- **Work required**:
Only the text of the records belongs in the answer, copied exactly, with every picture omitted.

- **Material to process**:
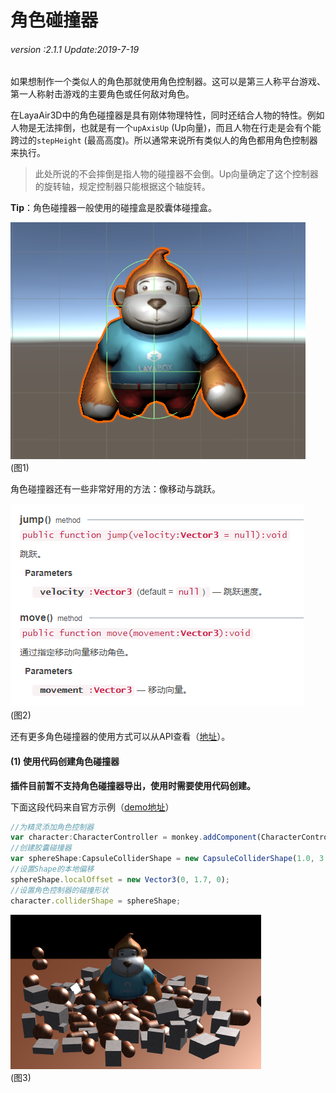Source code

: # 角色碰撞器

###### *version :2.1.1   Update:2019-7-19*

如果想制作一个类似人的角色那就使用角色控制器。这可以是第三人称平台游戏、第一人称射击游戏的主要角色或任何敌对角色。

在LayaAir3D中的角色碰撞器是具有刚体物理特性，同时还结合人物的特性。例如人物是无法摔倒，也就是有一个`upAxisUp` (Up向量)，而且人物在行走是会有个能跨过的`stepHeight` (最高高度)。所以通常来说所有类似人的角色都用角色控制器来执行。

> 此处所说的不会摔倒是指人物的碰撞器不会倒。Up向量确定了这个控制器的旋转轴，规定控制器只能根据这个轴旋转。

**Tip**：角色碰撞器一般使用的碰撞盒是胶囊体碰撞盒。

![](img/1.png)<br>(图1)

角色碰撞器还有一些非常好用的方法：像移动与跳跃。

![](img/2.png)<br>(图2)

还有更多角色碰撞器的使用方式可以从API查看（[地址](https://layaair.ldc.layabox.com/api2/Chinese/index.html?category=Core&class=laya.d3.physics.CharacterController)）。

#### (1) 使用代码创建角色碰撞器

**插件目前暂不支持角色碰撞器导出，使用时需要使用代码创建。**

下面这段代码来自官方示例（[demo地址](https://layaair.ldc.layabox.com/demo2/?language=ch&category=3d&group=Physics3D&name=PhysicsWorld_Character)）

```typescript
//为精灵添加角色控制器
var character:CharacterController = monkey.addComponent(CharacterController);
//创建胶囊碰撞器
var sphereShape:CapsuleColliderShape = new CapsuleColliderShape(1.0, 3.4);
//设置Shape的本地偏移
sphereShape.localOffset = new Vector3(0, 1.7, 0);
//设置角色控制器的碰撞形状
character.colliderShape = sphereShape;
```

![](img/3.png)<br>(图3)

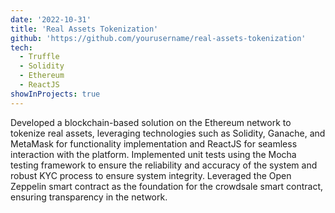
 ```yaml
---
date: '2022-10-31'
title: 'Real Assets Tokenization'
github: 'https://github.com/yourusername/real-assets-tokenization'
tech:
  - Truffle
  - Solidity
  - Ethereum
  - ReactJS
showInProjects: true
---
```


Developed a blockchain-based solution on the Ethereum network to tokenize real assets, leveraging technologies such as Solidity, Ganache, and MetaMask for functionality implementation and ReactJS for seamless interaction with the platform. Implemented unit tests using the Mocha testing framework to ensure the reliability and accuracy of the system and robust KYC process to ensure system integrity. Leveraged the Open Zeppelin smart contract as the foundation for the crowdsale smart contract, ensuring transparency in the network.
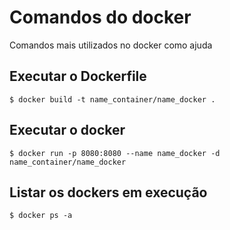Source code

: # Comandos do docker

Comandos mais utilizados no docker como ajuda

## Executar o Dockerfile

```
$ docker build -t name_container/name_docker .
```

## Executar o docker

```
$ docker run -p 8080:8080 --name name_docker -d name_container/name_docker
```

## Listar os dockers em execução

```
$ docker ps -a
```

- **Solution to the exercise**:
Source code

: # 角色碰撞器

###### *version :2.1.1   Update:2019-7-19*

如果想制作一个类似人的角色那就使用角色控制器。这可以是第三人称平台游戏、第一人称射击游戏的主要角色或任何敌对角色。

在LayaAir3D中的角色碰撞器是具有刚体物理特性，同时还结合人物的特性。例如人物是无法摔倒，也就是有一个`upAxisUp` (Up向量)，而且人物在行走是会有个能跨过的`stepHeight` (最高高度)。所以通常来说所有类似人的角色都用角色控制器来执行。

> 此处所说的不会摔倒是指人物的碰撞器不会倒。Up向量确定了这个控制器的旋转轴，规定控制器只能根据这个轴旋转。

**Tip**：角色碰撞器一般使用的碰撞盒是胶囊体碰撞盒。

![](img/1.png)<br>(图1)

角色碰撞器还有一些非常好用的方法：像移动与跳跃。

![](img/2.png)<br>(图2)

还有更多角色碰撞器的使用方式可以从API查看（[地址](https://layaair.ldc.layabox.com/api2/Chinese/index.html?category=Core&class=laya.d3.physics.CharacterController)）。

#### (1) 使用代码创建角色碰撞器

**插件目前暂不支持角色碰撞器导出，使用时需要使用代码创建。**

下面这段代码来自官方示例（[demo地址](https://layaair.ldc.layabox.com/demo2/?language=ch&category=3d&group=Physics3D&name=PhysicsWorld_Character)）

```typescript
//为精灵添加角色控制器
var character:CharacterController = monkey.addComponent(CharacterController);
//创建胶囊碰撞器
var sphereShape:CapsuleColliderShape = new CapsuleColliderShape(1.0, 3.4);
//设置Shape的本地偏移
sphereShape.localOffset = new Vector3(0, 1.7, 0);
//设置角色控制器的碰撞形状
character.colliderShape = sphereShape;
```

![](img/3.png)<br>(图3)

 ```yaml
---
date: '2022-10-31'
title: 'Real Assets Tokenization'
github: 'https://github.com/yourusername/real-assets-tokenization'
tech:
  - Truffle
  - Solidity
  - Ethereum
  - ReactJS
showInProjects: true
---
```


Developed a blockchain-based solution on the Ethereum network to tokenize real assets, leveraging technologies such as Solidity, Ganache, and MetaMask for functionality implementation and ReactJS for seamless interaction with the platform. Implemented unit tests using the Mocha testing framework to ensure the reliability and accuracy of the system and robust KYC process to ensure system integrity. Leveraged the Open Zeppelin smart contract as the foundation for the crowdsale smart contract, ensuring transparency in the network.
Source code

: # Comandos do docker

Comandos mais utilizados no docker como ajuda

## Executar o Dockerfile

```
$ docker build -t name_container/name_docker .
```

## Executar o docker

```
$ docker run -p 8080:8080 --name name_docker -d name_container/name_docker
```

## Listar os dockers em execução

```
$ docker ps -a
```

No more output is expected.